Click here to read our test of the V-6 Camaro.
Click here for full test numbers on all Camaro powertrains.
Since the last pill-shaped F-body Camaro rolled off the line in 2002, the long-fought, often contentious pony-car game has been one of solitaire, played solely by the Ford Mustang. The Mustang went all retro in 2005, and the ensuing craze prompted Dodge and Chevy to rouse their own dormant nameplates (and fans) to take on the foe-less leader. Dodge was first in 2008 with its resurrected Challenger, and now—just as Ford is launching its significantly updated 2010 Mustang—Chevrolet has finally commenced production of its reborn Camaro, completing the new-age pony-car trifecta.

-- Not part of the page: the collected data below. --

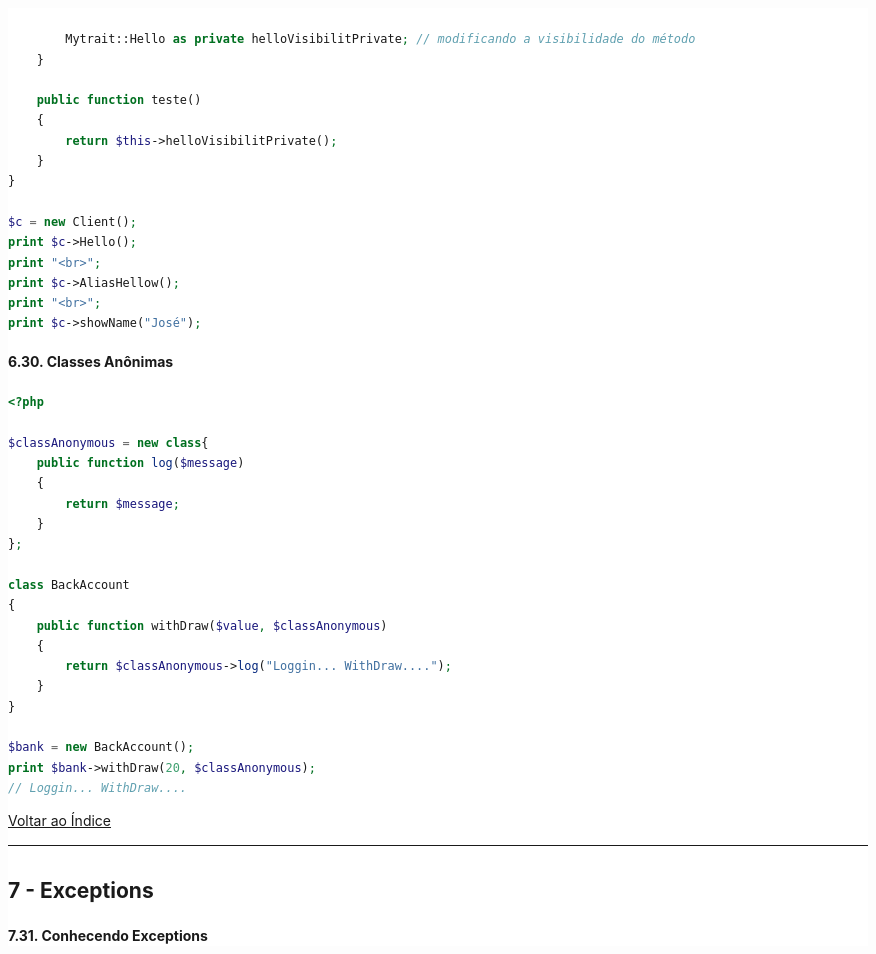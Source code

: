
 ```php

        Mytrait::Hello as private helloVisibilitPrivate; // modificando a visibilidade do método
    }

    public function teste()
    {
        return $this->helloVisibilitPrivate();
    }
}

$c = new Client();
print $c->Hello();
print "<br>";
print $c->AliasHellow();
print "<br>";
print $c->showName("José");

```

#### 6.30. Classes Anônimas

```php
<?php

$classAnonymous = new class{
    public function log($message)
    {
        return $message;
    }
};

class BackAccount
{
    public function withDraw($value, $classAnonymous)
    {
        return $classAnonymous->log("Loggin... WithDraw....");
    }
}

$bank = new BackAccount();
print $bank->withDraw(20, $classAnonymous);
// Loggin... WithDraw....
```

[Voltar ao Índice](#indice)

---


## <a name="parte7">7 - Exceptions</a>

#### 7.31. Conhecendo Exceptions
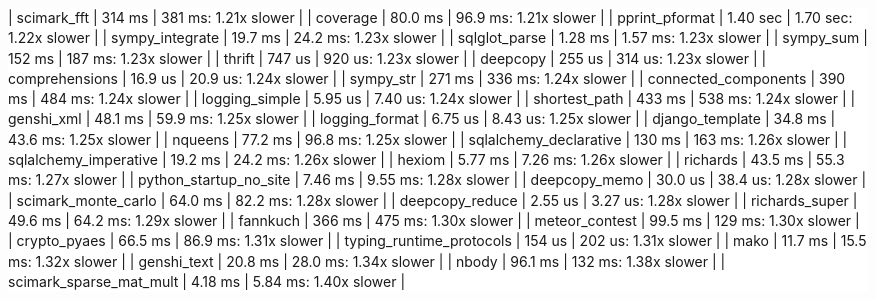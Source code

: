 | scimark_fft                | 314 ms                                                                 | 381 ms: 1.21x slower                                                  |
| coverage                   | 80.0 ms                                                                | 96.9 ms: 1.21x slower                                                 |
| pprint_pformat             | 1.40 sec                                                               | 1.70 sec: 1.22x slower                                                |
| sympy_integrate            | 19.7 ms                                                                | 24.2 ms: 1.23x slower                                                 |
| sqlglot_parse              | 1.28 ms                                                                | 1.57 ms: 1.23x slower                                                 |
| sympy_sum                  | 152 ms                                                                 | 187 ms: 1.23x slower                                                  |
| thrift                     | 747 us                                                                 | 920 us: 1.23x slower                                                  |
| deepcopy                   | 255 us                                                                 | 314 us: 1.23x slower                                                  |
| comprehensions             | 16.9 us                                                                | 20.9 us: 1.24x slower                                                 |
| sympy_str                  | 271 ms                                                                 | 336 ms: 1.24x slower                                                  |
| connected_components       | 390 ms                                                                 | 484 ms: 1.24x slower                                                  |
| logging_simple             | 5.95 us                                                                | 7.40 us: 1.24x slower                                                 |
| shortest_path              | 433 ms                                                                 | 538 ms: 1.24x slower                                                  |
| genshi_xml                 | 48.1 ms                                                                | 59.9 ms: 1.25x slower                                                 |
| logging_format             | 6.75 us                                                                | 8.43 us: 1.25x slower                                                 |
| django_template            | 34.8 ms                                                                | 43.6 ms: 1.25x slower                                                 |
| nqueens                    | 77.2 ms                                                                | 96.8 ms: 1.25x slower                                                 |
| sqlalchemy_declarative     | 130 ms                                                                 | 163 ms: 1.26x slower                                                  |
| sqlalchemy_imperative      | 19.2 ms                                                                | 24.2 ms: 1.26x slower                                                 |
| hexiom                     | 5.77 ms                                                                | 7.26 ms: 1.26x slower                                                 |
| richards                   | 43.5 ms                                                                | 55.3 ms: 1.27x slower                                                 |
| python_startup_no_site     | 7.46 ms                                                                | 9.55 ms: 1.28x slower                                                 |
| deepcopy_memo              | 30.0 us                                                                | 38.4 us: 1.28x slower                                                 |
| scimark_monte_carlo        | 64.0 ms                                                                | 82.2 ms: 1.28x slower                                                 |
| deepcopy_reduce            | 2.55 us                                                                | 3.27 us: 1.28x slower                                                 |
| richards_super             | 49.6 ms                                                                | 64.2 ms: 1.29x slower                                                 |
| fannkuch                   | 366 ms                                                                 | 475 ms: 1.30x slower                                                  |
| meteor_contest             | 99.5 ms                                                                | 129 ms: 1.30x slower                                                  |
| crypto_pyaes               | 66.5 ms                                                                | 86.9 ms: 1.31x slower                                                 |
| typing_runtime_protocols   | 154 us                                                                 | 202 us: 1.31x slower                                                  |
| mako                       | 11.7 ms                                                                | 15.5 ms: 1.32x slower                                                 |
| genshi_text                | 20.8 ms                                                                | 28.0 ms: 1.34x slower                                                 |
| nbody                      | 96.1 ms                                                                | 132 ms: 1.38x slower                                                  |
| scimark_sparse_mat_mult    | 4.18 ms                                                                | 5.84 ms: 1.40x slower                                                 |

While we will save the official comparison test for later, we can aver that the neo Camaro offers the freshest and most modern package of the three. Built as it is on GM’s superb Zeta full-size platform, it sports a fully independent suspension, along with evocative, contemporary styling that thankfully misses being totally retro. We entered into this first test of the long-awaited 2010 Camaro with high expectations. Indeed, with a 304-hp, 3.6-liter V-6, thebase Camaro is nearly as powerful as the Mustang GT, and so we were champing at the bit to see what the Camaro could do in SS form, with a 6.2-liter V-8 stuffed under its hood.
How Quick Is It?
With the six-speed automatic, the Camaro SS can hit 60 mph in a scant 4.6 seconds, with the quarter-mile arriving in 13.1 at 109 mph. At 4.8 seconds, the Camaro with the six-speed manual takes 0.2 second longer to hit 60, but overtakes the automatic by the quarter-mile mark, clocking 13 seconds flat at 111 mph. (The L99 V-8 hooked to the automatic is rated for 400 hp and 410 lb-ft of torque, while the LS3/manual combo is good for 426 hp and 420 lb-ft.) For comparison, both the 315-hp 2010 Ford Mustang GT and the 376-hp, 5.7-liter Hemi-powered Dodge Challenger R/T do the trick in 5.1 seconds. The better-matched but pricier Challenger SRT8—with a 425-horse, 6.1-liter Hemi—hits 60 in 4.8 seconds. So until Ford gets the Mustang GT into the gym and stuffs more power under its hood, Chevy has earned bragging rights in the segment where burliness arguably counts the most.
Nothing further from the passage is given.